The energy landscape underpinning module dynamics in the human brain connectome

Affiliations

The energy landscape underpinning module dynamics in the human brain connectome

Arian Ashourvan et al. Neuroimage. .

Abstract

Human brain dynamics can be viewed through the lens of statistical mechanics, where neurophysiological activity evolves around and between local attractors representing mental states. Many physically-inspired models of these dynamics define brain states based on instantaneous measurements of regional activity. Yet, recent work in network neuroscience has provided evidence that the brain might also be well-characterized by time-varying states composed of locally coherent activity or functional modules. We study this network-based notion of brain state to understand how functional modules dynamically interact with one another to perform cognitive functions. We estimate the functional relationships between regions of interest (ROIs) by fitting a pair-wise maximum entropy model to each ROI's pattern of allegiance to functional modules. This process uses an information theoretic notion of energy (as opposed to a metabolic one) to produce an energy landscape in which local minima represent attractor states characterized by specific patterns of modular structure.
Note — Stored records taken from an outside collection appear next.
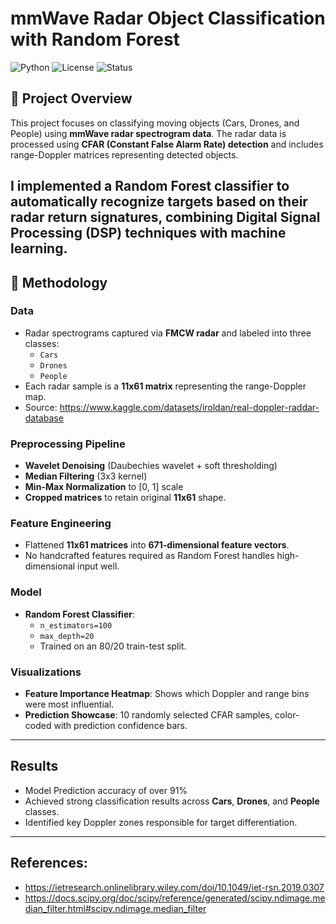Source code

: # mmWave Radar Object Classification with Random Forest

![Python](https://img.shields.io/badge/Python-3.8%2B-blue.svg)
![License](https://img.shields.io/badge/License-MIT-green.svg)
![Status](https://img.shields.io/badge/Status-Completed-brightgreen)

## 📡 Project Overview
This project focuses on classifying moving objects (Cars, Drones, and People) using **mmWave radar spectrogram data**. The radar data is processed using **CFAR (Constant False Alarm Rate) detection** and includes range-Doppler matrices representing detected objects. 

I implemented a **Random Forest classifier** to automatically recognize targets based on their radar return signatures, combining **Digital Signal Processing (DSP)** techniques with **machine learning**.
---

## 🧠 Methodology

### Data
- Radar spectrograms captured via **FMCW radar** and labeled into three classes:
  - `Cars`
  - `Drones`
  - `People`
- Each radar sample is a **11x61 matrix** representing the range-Doppler map.
- Source: https://www.kaggle.com/datasets/iroldan/real-doppler-raddar-database

### Preprocessing Pipeline
- **Wavelet Denoising** (Daubechies wavelet + soft thresholding)
- **Median Filtering** (3x3 kernel)
- **Min-Max Normalization** to [0, 1] scale
- **Cropped matrices** to retain original **11x61** shape.

### Feature Engineering
- Flattened **11x61 matrices** into **671-dimensional feature vectors**.
- No handcrafted features required as Random Forest handles high-dimensional input well.

### Model
- **Random Forest Classifier**:
  - `n_estimators=100`
  - `max_depth=20`
  - Trained on an 80/20 train-test split.
  
### Visualizations
- **Feature Importance Heatmap**: Shows which Doppler and range bins were most influential.
- **Prediction Showcase**: 10 randomly selected CFAR samples, color-coded with prediction confidence bars.

---

## Results
- Model Prediction accuracy of over 91%
- Achieved strong classification results across **Cars**, **Drones**, and **People** classes.
- Identified key Doppler zones responsible for target differentiation.

---
## References:
- https://ietresearch.onlinelibrary.wiley.com/doi/10.1049/iet-rsn.2019.0307
- https://docs.scipy.org/doc/scipy/reference/generated/scipy.ndimage.median_filter.html#scipy.ndimage.median_filter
The clustering of local minima highlights three classes of ROIs with similar patterns of allegiance to community states. Visual, attention, sensorimotor, and subcortical ROIs are well-characterized by a single functional community. The remaining ROIs affiliate with a putative executive control community or a putative default mode and salience community. We simulate the brain's dynamic transitions between these community states using a random walk process. We observe that simulated transition probabilities between basins are statistically consistent with empirically observed transitions in resting state fMRI data. These results offer a view of the brain as a dynamical system that transitions between basins of attraction characterized by coherent activity in groups of brain regions, and that the strength of these attractors depends on the ongoing cognitive computations.

Keywords: Community structure; Energy landscape; Functional brain network; Graph theory; Maximum entropy model; Modularity.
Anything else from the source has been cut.